The Arduino Nano has a built-in power regulator (VIN), which makes it safe to connect your R/C output (usually 6 volts) to the Nano (which is happiest consuming 5volts, which is what the built-in regulator feeds it).
The Relay modules ("shield" is another name for "module") accept the 6volt power from your R/C, and have inbuilt LEDs and opto-isolators of their own, making it safe to connect everything up to one-another without needing any resistors/diodes/etc at all!
One day in future I'll come back and add more instructions here - showing you how to add a keypad to your transmitter to individually activate relays using buttons.
Do not plug your computer into the Nano when it is already being powered by your R/C receiver. I don't know what might happen if 2 different things try to power this at the same time!
hint: if you disconnect the red (middle) power wire from your R/C, then it is safe to power the Nano via USB then (this won't work the relays though - we soldered their power to the VIN which is not used when USB is supplying the power)

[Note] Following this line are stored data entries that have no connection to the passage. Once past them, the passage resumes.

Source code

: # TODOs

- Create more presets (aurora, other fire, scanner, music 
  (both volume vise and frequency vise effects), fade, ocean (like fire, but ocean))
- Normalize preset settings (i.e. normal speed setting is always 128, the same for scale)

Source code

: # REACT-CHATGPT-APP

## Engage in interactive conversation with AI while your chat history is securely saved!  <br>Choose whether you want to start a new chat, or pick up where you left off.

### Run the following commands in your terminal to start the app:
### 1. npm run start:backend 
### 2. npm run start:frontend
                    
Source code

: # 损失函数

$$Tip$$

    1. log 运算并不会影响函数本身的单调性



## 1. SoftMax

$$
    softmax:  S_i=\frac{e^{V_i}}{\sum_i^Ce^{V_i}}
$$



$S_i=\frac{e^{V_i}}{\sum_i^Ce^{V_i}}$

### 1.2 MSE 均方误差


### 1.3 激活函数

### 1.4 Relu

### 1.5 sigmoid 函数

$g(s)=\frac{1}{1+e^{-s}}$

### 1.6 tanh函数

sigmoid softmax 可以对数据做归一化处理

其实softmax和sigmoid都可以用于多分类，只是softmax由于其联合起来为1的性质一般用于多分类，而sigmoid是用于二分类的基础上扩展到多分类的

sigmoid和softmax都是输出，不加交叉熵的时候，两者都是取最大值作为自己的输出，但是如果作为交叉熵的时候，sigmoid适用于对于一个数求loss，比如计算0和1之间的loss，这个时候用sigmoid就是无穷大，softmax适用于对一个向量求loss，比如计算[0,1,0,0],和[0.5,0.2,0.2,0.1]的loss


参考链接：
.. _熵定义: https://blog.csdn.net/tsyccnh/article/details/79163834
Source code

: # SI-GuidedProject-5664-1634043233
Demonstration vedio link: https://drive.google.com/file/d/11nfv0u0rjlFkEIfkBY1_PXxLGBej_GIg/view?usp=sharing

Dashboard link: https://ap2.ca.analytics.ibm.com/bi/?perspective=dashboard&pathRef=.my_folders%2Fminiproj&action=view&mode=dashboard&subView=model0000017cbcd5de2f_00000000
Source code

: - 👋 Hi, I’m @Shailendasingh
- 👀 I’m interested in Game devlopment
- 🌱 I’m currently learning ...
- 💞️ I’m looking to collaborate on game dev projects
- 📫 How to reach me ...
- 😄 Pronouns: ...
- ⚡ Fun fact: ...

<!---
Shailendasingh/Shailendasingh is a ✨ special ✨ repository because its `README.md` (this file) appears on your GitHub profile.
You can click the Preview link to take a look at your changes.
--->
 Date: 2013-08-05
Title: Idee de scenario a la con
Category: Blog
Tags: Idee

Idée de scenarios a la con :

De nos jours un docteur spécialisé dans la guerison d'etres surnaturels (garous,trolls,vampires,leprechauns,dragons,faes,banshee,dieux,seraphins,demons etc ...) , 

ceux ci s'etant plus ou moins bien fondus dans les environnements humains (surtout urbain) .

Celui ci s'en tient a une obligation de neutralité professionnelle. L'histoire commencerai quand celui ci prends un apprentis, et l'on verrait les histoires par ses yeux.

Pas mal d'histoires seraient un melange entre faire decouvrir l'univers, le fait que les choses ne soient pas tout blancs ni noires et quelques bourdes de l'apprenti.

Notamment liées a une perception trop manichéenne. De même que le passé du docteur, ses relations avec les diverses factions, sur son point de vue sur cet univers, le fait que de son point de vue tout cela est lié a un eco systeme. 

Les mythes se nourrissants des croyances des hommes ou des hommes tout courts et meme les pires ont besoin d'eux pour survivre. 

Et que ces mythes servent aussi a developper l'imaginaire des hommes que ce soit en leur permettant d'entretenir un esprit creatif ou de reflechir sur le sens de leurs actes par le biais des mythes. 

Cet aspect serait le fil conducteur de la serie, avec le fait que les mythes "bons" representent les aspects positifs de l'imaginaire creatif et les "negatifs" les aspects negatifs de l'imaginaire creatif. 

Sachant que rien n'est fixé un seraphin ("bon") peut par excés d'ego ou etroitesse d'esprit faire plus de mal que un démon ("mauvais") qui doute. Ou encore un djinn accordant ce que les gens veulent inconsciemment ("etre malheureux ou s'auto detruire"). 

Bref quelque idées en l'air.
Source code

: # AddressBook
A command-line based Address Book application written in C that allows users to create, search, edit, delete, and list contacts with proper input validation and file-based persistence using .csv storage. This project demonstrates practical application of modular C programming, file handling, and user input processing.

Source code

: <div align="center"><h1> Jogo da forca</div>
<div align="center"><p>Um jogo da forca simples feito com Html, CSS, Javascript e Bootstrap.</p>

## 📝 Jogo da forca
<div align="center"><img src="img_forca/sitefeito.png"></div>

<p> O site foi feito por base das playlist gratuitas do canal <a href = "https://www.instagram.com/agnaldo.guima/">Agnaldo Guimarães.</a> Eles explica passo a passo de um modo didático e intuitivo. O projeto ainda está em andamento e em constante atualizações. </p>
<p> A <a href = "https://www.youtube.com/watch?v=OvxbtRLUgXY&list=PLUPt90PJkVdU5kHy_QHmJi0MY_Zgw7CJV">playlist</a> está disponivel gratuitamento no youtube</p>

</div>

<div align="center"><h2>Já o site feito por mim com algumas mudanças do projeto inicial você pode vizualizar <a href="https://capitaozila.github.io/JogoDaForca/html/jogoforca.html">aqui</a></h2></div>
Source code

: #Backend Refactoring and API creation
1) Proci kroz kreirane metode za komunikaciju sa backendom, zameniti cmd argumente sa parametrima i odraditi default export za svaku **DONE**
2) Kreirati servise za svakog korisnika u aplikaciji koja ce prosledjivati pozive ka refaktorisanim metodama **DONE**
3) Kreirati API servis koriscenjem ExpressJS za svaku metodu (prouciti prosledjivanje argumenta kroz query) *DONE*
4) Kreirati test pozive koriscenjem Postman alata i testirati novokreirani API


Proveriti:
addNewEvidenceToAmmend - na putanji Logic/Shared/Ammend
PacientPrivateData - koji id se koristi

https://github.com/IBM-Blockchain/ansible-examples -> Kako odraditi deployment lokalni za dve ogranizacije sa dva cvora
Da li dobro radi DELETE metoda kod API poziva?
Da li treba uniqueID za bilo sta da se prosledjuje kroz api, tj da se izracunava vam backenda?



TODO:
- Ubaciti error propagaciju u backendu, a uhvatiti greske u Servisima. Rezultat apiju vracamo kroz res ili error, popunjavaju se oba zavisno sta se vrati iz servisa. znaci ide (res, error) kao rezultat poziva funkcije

Extra: attached here is version 3 of the software (ServoRelayProV3_1.ino) - this is functionally the same, however, the Arduino-Nano's LED is used to communicate to you what is going on inside it's brain. If you load this version onto your Nano, then the blinking LED has the following meanings:
a. right at the start - blinks 4 times (if it's programmed for 4 relays) or 8 times (if it's programmed for 8 relays)
b. not blinking - no signal detected from the R/C receiver.
c. blinking really fast continuously - R/C signal detected (it blinks once for every 2 signals that come in - signals come very fast)
d. one short flash, then off for a long time (about half a second): Relay #1 is energized
e. two short flashes, then off for a long time (about half a second): Relay #2 is energized
f. three short flashes, then off for a long time (about half a second): Relay #3 is energized
g. four short flashes, then off for a moment (about half a second): Relay #4 is energized
h. five short flashes, then off for a long time (almost 1.5 seconds): Relay #5 is energized (if you have 8 relays, the delay is 1.5 seconds. If you have 4 relays, the off-delay is only half a second.
i. and so on...
Step 10: Setup Your Transmitter to Trigger the Relays
There are lots of ways to use your transmitter to trigger relays.
The easy way is imply to hook up a stick, like a throttle level, and as you move this stick, it will trigger whichever relay is activated by the zone the stick stops in.
Another way is to set up the buttons on your transmitter so they trigger the relay you select directly.
This video shows you how to configure a Turnigy-i10 transmitter with two of it's 3-position-switches so that using all combinations of up+down+middle on each of those two switches, you 9 possible outputs (one for every relay, plus one extra for "no relays".
Basically - this is how we do that:
We "mix" the relay output channel (which normally outputs -100% through 0 to +100%) with itself, so that when it wants to output -100, we mix in an additional 25 (so it really only ends up outputting -75),, we mix 0 with 0 so 0 still outputs 0, and we mix -25 with it's other output of +100 so it really outputs +75. In other words: we limit the range of the relay channel from -75 to +75 with 0 in the middle.
Then, we mix a second channel in with the above, programming this second channel to mix +25 or 0 or -25... giving us the desired 9 possible outputs on one channel.
-75 mixed with -25 = -100
-75 mixed with 0 = -75
-75 mixed with +25 = -50
0 mixed with -25 = -25
0 mixed with 0 = 0
0 mixed with +25 = +25
+75 mixed with -25 = +50
+75 mixed with 0 = +75
+75 mixed with +25 = +100
The attached Arduino Nano sketch goes with these video instructions and the above settings to make all this work nicely.